_Problem to solve_
Search the records for the string "cards" and copy every line where it turns up.

*** Given records ***

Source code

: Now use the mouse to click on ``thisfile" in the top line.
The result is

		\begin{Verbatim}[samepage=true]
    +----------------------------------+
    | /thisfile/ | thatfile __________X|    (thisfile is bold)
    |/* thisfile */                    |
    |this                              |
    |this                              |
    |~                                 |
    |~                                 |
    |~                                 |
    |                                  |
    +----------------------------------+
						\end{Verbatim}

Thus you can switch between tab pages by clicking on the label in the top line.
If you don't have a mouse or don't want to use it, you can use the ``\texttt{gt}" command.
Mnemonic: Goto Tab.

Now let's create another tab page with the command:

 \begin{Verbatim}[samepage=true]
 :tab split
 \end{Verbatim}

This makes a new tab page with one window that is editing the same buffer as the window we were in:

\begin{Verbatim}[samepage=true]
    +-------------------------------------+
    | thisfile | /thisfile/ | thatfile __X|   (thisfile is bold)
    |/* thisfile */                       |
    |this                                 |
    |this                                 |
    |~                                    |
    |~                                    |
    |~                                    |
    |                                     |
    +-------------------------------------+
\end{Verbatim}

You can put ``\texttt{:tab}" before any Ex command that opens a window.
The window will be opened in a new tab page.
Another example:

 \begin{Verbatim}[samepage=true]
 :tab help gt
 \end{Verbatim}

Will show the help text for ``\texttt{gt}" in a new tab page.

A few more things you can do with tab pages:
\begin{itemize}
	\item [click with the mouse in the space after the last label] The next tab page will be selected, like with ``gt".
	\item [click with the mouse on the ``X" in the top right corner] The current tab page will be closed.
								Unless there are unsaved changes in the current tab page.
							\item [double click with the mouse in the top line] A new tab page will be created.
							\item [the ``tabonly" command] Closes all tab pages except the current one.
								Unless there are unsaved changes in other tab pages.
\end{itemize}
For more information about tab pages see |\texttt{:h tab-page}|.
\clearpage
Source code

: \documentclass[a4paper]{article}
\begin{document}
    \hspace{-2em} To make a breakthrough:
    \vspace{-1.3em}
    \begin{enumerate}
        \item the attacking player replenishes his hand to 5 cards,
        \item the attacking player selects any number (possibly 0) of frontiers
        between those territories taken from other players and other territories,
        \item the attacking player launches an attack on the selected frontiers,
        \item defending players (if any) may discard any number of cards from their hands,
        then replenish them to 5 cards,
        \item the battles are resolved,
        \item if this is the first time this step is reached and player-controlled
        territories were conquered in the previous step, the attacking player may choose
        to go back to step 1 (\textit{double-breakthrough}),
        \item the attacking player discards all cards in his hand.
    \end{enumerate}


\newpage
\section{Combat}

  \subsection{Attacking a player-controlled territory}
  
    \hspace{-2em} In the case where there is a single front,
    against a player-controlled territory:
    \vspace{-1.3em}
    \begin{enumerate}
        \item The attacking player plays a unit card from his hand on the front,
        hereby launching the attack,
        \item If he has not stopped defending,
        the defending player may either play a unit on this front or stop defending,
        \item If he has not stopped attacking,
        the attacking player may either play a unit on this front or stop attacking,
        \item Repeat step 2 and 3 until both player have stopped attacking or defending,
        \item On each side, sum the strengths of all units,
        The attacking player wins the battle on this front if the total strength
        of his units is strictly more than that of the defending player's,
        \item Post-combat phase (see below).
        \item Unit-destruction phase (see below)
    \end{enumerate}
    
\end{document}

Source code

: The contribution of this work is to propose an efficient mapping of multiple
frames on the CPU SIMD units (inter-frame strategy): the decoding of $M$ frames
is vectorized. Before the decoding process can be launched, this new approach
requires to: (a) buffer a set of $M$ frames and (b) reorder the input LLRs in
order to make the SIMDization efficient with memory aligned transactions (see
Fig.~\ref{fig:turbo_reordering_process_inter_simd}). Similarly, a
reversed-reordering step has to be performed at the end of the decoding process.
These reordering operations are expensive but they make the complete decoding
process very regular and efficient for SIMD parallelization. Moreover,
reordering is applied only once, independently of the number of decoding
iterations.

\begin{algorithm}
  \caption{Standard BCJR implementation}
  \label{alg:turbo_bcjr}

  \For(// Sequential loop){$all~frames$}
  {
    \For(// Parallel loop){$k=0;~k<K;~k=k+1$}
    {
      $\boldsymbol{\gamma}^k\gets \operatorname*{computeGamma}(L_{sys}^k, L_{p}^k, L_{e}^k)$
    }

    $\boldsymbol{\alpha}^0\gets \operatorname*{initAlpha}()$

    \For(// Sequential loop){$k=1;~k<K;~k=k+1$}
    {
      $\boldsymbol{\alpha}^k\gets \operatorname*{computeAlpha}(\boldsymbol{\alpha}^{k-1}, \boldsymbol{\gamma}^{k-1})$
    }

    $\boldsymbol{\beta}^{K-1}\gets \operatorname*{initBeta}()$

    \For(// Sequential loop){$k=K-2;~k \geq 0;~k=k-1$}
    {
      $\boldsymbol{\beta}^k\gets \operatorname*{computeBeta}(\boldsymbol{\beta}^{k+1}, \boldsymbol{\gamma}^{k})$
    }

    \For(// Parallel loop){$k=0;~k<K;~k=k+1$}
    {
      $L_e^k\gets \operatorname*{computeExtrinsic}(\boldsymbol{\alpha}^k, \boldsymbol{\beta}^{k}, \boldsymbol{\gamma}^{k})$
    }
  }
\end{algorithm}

*** End of Given records ***

_Output of the task_
        \item the attacking player replenishes his hand to 5 cards,
        \item defending players (if any) may discard any number of cards from their hands,
        then replenish them to 5 cards,
        \item the attacking player discards all cards in his hand.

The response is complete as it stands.